Synopses & Reviews
In 1903 a mysterious young woman flees alone across the West, one heart-pounding step ahead of the law. At nineteen, Mary Boulton has just become a widow and her husband's killer. As bloodhounds track her frantic race toward the mountains, she is tormented by mad visions and by the knowledge that her two ruthless brothers-in-law are in pursuit, determined to avenge their younger brother's death. Responding to little more than the primitive fight for life, the widow retreats ever deeper into the wilderness—and into the wilds of her own mind—encountering an unforgettable cast of eccentrics along the way.
With the stunning prose and captivating mood of great works like Charles Frazier's Cold Mountain or early Cormac McCarthy, Gil Adamson's intoxicating debut novel weds a brilliant literary style to the gripping tale of one woman's desperate escape.
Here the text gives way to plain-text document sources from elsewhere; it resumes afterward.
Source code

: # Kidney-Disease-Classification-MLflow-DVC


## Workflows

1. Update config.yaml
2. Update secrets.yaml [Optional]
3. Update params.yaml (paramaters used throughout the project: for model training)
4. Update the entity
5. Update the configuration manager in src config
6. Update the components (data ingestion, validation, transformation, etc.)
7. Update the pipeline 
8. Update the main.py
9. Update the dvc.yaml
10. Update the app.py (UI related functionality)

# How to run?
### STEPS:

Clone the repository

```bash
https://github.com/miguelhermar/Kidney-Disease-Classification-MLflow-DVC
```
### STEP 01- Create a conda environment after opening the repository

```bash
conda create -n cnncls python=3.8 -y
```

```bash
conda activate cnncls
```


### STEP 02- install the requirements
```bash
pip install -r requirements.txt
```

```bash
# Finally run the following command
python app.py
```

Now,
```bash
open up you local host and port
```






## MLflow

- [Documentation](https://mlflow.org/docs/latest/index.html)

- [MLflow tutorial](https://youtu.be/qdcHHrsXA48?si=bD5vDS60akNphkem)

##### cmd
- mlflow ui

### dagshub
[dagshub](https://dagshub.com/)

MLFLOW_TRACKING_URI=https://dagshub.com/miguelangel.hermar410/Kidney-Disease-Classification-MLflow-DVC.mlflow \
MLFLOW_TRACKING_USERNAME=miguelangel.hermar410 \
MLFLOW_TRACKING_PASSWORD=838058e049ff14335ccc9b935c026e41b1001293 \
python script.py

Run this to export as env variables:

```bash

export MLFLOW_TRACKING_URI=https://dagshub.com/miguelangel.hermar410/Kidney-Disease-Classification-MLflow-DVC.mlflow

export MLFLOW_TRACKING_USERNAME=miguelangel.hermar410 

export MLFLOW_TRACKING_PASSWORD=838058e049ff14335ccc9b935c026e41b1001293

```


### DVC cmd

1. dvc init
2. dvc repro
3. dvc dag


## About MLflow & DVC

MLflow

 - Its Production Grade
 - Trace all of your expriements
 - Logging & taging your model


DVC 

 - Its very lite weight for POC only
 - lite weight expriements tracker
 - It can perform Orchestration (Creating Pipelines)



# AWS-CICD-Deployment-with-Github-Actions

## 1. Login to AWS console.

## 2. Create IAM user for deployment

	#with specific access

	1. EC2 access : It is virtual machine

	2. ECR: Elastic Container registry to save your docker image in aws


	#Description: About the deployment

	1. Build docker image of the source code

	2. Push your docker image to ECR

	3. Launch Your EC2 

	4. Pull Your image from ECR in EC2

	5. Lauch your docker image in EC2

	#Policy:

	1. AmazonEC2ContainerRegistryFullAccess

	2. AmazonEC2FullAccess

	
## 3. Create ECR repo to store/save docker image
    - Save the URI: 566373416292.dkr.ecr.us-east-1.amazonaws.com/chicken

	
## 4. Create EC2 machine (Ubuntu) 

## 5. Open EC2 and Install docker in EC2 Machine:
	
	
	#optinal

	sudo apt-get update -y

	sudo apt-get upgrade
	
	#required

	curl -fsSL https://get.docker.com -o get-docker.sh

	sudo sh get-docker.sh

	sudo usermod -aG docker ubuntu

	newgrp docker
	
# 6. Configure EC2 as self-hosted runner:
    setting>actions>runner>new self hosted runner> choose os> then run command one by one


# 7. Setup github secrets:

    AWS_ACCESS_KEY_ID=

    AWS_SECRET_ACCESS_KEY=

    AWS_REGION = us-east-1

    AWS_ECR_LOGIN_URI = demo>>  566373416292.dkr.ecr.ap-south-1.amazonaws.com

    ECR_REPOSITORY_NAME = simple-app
"Enriched by vivid language that reflects Adamson's background as a poet, Outlander is a riveting tale of a woman's thirst for freedom. (Grade: A-)" Entertainment Weekly
"A lovingly crafted novel." Kirkus Reviews
"The slow unfolding of story and character coupled with lyrical descriptions of the terrain, an occasional touch of bizarre humor, and a multitude of well-chosen historical details will appeal to readers of literary writing as well as historical-fiction fans." Booklist
"Authentic historical details, a strong female character running for her life, and a murder-driven plot will appeal to fiction readers....Highly recommended." Library Journal
"A remarkable first novel, full of verve, beautifully written, and with all the panache of a great adventure." Michael Ondaatje
"The Outlander deserves to be read twice, first for the plot and the complex characters, which make this a page-turner of the highest order, and then a second time, slowly, to savor the marvel of Gil Adamson's writing. This novel is a true wonder." Ann Patchett
"Welcome to The Outlander
, an absorbing adventure from a Canadian poet and short story writer who knows how to keep us enthralled. Of course, the Girl Being Chased is one of the most enduring figures of chivalric and chauvinistic literature, a staple of television dramas and horror films (the dark street, those panicked backward glances, that plaintive cry: 'Oh, why did I wear these heels?!'). But Gil is short for Gillian, and her strange and complicated heroine has nothing in common with Hollywood's worn-out damsels in distress." Ron Charles, Washington Post Book World
(read the entire Washington Post Book World review
About the Author
Gil Adamson's acclaimed short fiction and poetry have been widely published in magazines and literary journals. Her two poetry books (Primitive, 1991; and Ashland, 2003) and her collection of stories, Help Me, Jacques Cousteau (1995), received rave reviews. The Outlander is Adamson's first novel.